Aquel día la jornada de trabajo continuó sin mayores contratiempos, aunque en mi mente quedó grabada esa última frase dicha por el buen Andrés y comencé a cuestionarme si es que una mujer con un rostro tan dulce podía ser tan cabrona. En efecto, ella tenía una de las caras más angelicales que había yo visto en mi vida: tenia unos grandes y profundos ojos cafés, capaces de escudriñarte el alma si es que se te quedaba viendo directamente por un largo rato; acompañaban a esos ojos una nariz pequeña como un botón, pero respingada, que le daba armonía a ese rostro que se completaba con una brillante sonrisa de anuncio de dentífrico. «Carajo, creo que me gusta la loca de mierda esa», pensé para mis adentros, mientras salía de la oficina con la intención de conducir mi modesto automóvil con dirección al gimnasio.
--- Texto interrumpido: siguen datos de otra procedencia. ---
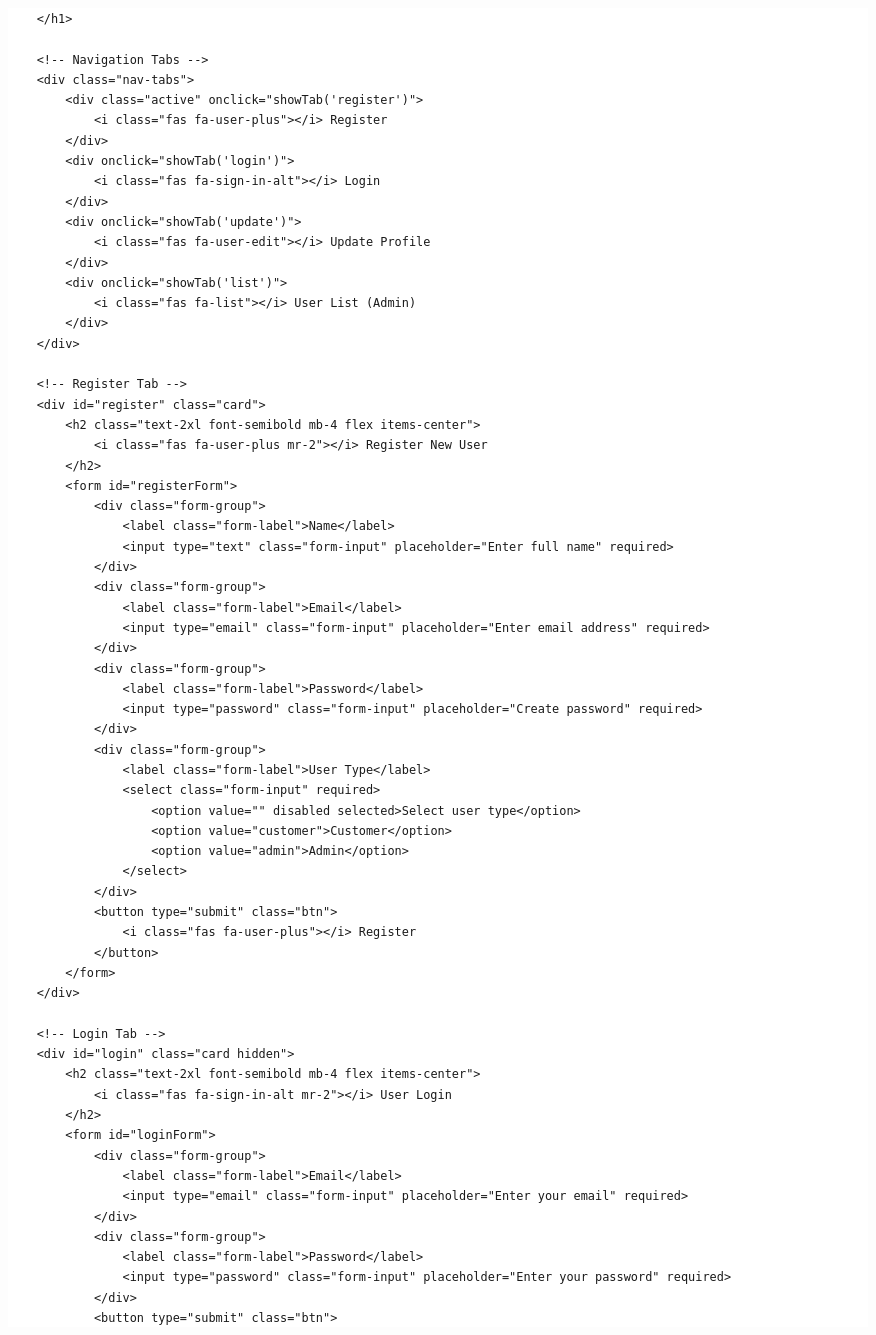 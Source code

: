         </h1>

        <!-- Navigation Tabs -->
        <div class="nav-tabs">
            <div class="active" onclick="showTab('register')">
                <i class="fas fa-user-plus"></i> Register
            </div>
            <div onclick="showTab('login')">
                <i class="fas fa-sign-in-alt"></i> Login
            </div>
            <div onclick="showTab('update')">
                <i class="fas fa-user-edit"></i> Update Profile
            </div>
            <div onclick="showTab('list')">
                <i class="fas fa-list"></i> User List (Admin)
            </div>
        </div>

        <!-- Register Tab -->
        <div id="register" class="card">
            <h2 class="text-2xl font-semibold mb-4 flex items-center">
                <i class="fas fa-user-plus mr-2"></i> Register New User
            </h2>
            <form id="registerForm">
                <div class="form-group">
                    <label class="form-label">Name</label>
                    <input type="text" class="form-input" placeholder="Enter full name" required>
                </div>
                <div class="form-group">
                    <label class="form-label">Email</label>
                    <input type="email" class="form-input" placeholder="Enter email address" required>
                </div>
                <div class="form-group">
                    <label class="form-label">Password</label>
                    <input type="password" class="form-input" placeholder="Create password" required>
                </div>
                <div class="form-group">
                    <label class="form-label">User Type</label>
                    <select class="form-input" required>
                        <option value="" disabled selected>Select user type</option>
                        <option value="customer">Customer</option>
                        <option value="admin">Admin</option>
                    </select>
                </div>
                <button type="submit" class="btn">
                    <i class="fas fa-user-plus"></i> Register
                </button>
            </form>
        </div>

        <!-- Login Tab -->
        <div id="login" class="card hidden">
            <h2 class="text-2xl font-semibold mb-4 flex items-center">
                <i class="fas fa-sign-in-alt mr-2"></i> User Login
            </h2>
            <form id="loginForm">
                <div class="form-group">
                    <label class="form-label">Email</label>
                    <input type="email" class="form-input" placeholder="Enter your email" required>
                </div>
                <div class="form-group">
                    <label class="form-label">Password</label>
                    <input type="password" class="form-input" placeholder="Enter your password" required>
                </div>
                <button type="submit" class="btn">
Los días próximos a esa conversación fueron bastante tranquilos pues no tuve la oportunidad –ni busqué que ésta existiera- de cruzar palabra con ella, aunque si hubo alguno que otro cruce de miradas, todos ellos sin relevancia. Sin embargo, ese viernes por la tarde debíamos llevar a cabo el trabajo en grupo que había programado nuestro jefe el día anterior y cuyo líder de grupo, o bueno, lideresa, no era otra persona que Sofía. «Antonella me informó que su hija se enfermó y que por esa razón necesitaba retirarse temprano, por lo que nos toca analizar el caso a nosotros solos… A menos que puedas comprometerte para reunirnos el día de mañana sábado a trabajar con ella y conmigo», me preguntó mirándome fijamente con esos enormes ojos cafés. «No, pierde cuidado, podemos hacerlo sin ella», le respondí con una convicción marcial. «De acuerdo, vamos entonces», dijo. En definitiva, yo no quería desperdiciar mi sábado trabajando por causa de una mocosa resfriada, así que nos dirigimos a la sala de reuniones.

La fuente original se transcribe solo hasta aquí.